▸ **What the task asks**: Each record that follows is to be reproduced verbatim.

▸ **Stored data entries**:

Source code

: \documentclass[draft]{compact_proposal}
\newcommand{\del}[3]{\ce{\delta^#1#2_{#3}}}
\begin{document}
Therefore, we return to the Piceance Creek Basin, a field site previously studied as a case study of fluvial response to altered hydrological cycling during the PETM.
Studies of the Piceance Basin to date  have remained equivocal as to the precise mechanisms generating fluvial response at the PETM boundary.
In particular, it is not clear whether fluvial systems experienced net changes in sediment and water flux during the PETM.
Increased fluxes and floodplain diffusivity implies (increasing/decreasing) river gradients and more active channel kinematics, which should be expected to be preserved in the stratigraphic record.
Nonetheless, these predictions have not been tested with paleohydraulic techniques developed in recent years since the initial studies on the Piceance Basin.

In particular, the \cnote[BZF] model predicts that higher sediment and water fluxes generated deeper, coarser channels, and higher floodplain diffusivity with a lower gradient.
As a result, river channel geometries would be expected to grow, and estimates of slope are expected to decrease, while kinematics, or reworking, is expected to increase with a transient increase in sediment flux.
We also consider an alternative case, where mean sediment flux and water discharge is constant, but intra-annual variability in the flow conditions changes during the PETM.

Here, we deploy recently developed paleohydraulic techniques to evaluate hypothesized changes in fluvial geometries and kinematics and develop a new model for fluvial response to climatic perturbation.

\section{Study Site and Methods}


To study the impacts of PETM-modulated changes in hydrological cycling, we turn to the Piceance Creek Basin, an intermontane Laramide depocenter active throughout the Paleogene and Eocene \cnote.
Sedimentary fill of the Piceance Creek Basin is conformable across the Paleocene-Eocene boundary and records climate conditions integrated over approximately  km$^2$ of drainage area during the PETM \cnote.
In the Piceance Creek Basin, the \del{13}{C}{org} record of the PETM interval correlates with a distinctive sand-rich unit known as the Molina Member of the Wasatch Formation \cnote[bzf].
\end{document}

▸ **Problem solution**:
Source code

: \documentclass[draft]{compact_proposal}
\newcommand{\del}[3]{\ce{\delta^#1#2_{#3}}}
\begin{document}
Therefore, we return to the Piceance Creek Basin, a field site previously studied as a case study of fluvial response to altered hydrological cycling during the PETM.
Studies of the Piceance Basin to date  have remained equivocal as to the precise mechanisms generating fluvial response at the PETM boundary.
In particular, it is not clear whether fluvial systems experienced net changes in sediment and water flux during the PETM.
Increased fluxes and floodplain diffusivity implies (increasing/decreasing) river gradients and more active channel kinematics, which should be expected to be preserved in the stratigraphic record.
Nonetheless, these predictions have not been tested with paleohydraulic techniques developed in recent years since the initial studies on the Piceance Basin.

In particular, the \cnote[BZF] model predicts that higher sediment and water fluxes generated deeper, coarser channels, and higher floodplain diffusivity with a lower gradient.
As a result, river channel geometries would be expected to grow, and estimates of slope are expected to decrease, while kinematics, or reworking, is expected to increase with a transient increase in sediment flux.
We also consider an alternative case, where mean sediment flux and water discharge is constant, but intra-annual variability in the flow conditions changes during the PETM.

Here, we deploy recently developed paleohydraulic techniques to evaluate hypothesized changes in fluvial geometries and kinematics and develop a new model for fluvial response to climatic perturbation.

\section{Study Site and Methods}


To study the impacts of PETM-modulated changes in hydrological cycling, we turn to the Piceance Creek Basin, an intermontane Laramide depocenter active throughout the Paleogene and Eocene \cnote.
Sedimentary fill of the Piceance Creek Basin is conformable across the Paleocene-Eocene boundary and records climate conditions integrated over approximately  km$^2$ of drainage area during the PETM \cnote.
In the Piceance Creek Basin, the \del{13}{C}{org} record of the PETM interval correlates with a distinctive sand-rich unit known as the Molina Member of the Wasatch Formation \cnote[bzf].
\end{document}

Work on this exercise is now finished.